The reduced injections coincided with the central bank’s move to push up some lending rates, in a further sign that it is moving to monetary policy tightening as the economy stabilises.
The People’s Bank of China (PBOC) said in a statement on its website that it lent 551 billion yuan to financial institutions via its medium-term lending facility (MLF) in January.
In late January, the PBOC raised rates on its MLF loans for the first time since it debuted the liquidity tool in 2014. It also was the first time it has raised one of its policy interest rates since July 2011.
Outstanding MLF loans totalled 3.573 trillion yuan at the end of January, compared with 3.457 trillion yuan at the end of December, implying a net injection of 115.5 billion yuan.

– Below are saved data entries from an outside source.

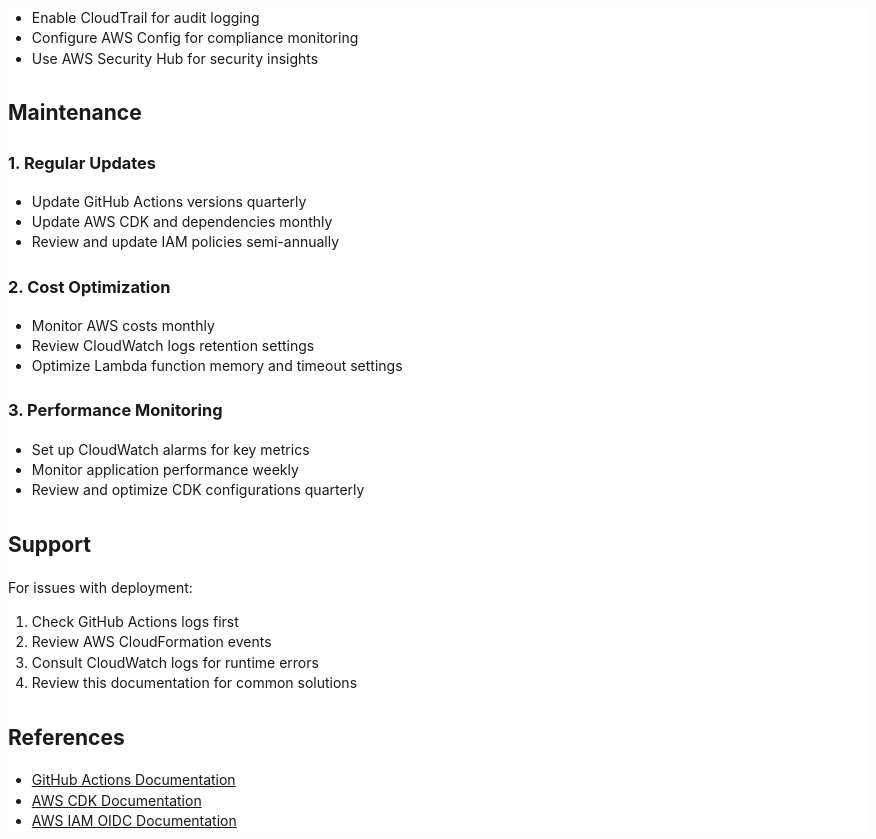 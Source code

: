 - Enable CloudTrail for audit logging
- Configure AWS Config for compliance monitoring
- Use AWS Security Hub for security insights

## Maintenance

### 1. Regular Updates

- Update GitHub Actions versions quarterly
- Update AWS CDK and dependencies monthly
- Review and update IAM policies semi-annually

### 2. Cost Optimization

- Monitor AWS costs monthly
- Review CloudWatch logs retention settings
- Optimize Lambda function memory and timeout settings

### 3. Performance Monitoring

- Set up CloudWatch alarms for key metrics
- Monitor application performance weekly
- Review and optimize CDK configurations quarterly

## Support

For issues with deployment:

1. Check GitHub Actions logs first
2. Review AWS CloudFormation events
3. Consult CloudWatch logs for runtime errors
4. Review this documentation for common solutions

## References

- [GitHub Actions Documentation](https://docs.github.com/en/actions)
- [AWS CDK Documentation](https://docs.aws.amazon.com/cdk/)
- [AWS IAM OIDC Documentation](https://docs.aws.amazon.com/IAM/latest/UserGuide/id_roles_providers_create_oidc.html)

The PBOC also extended 87.68 billion yuan via its standing lending facility (SLF) in January.
Outstanding SLF loans were at 34.51 billion yuan at the end of January, compared with 129.01 billion yuan at the end of December, implying a net drain of 94.5 billion yuan.
The PBOC uses the SLF and the medium-term lending facility as tools for managing liquidity in the banking system.
The bank modestly raised lending rates on its SLF short-term loans as well as its open market operations rates on Friday, reinforcing views that Chinese authorities are intent on both containing capital outflows and reining in risks to the financial system created by years of debt-fueled stimulus.
China’s pledged supplementary lending (PSL) facility stood at 2.107 trillion yuan at the end of January, compared with 2.053 trillion yuan at the end of December, the central bank said.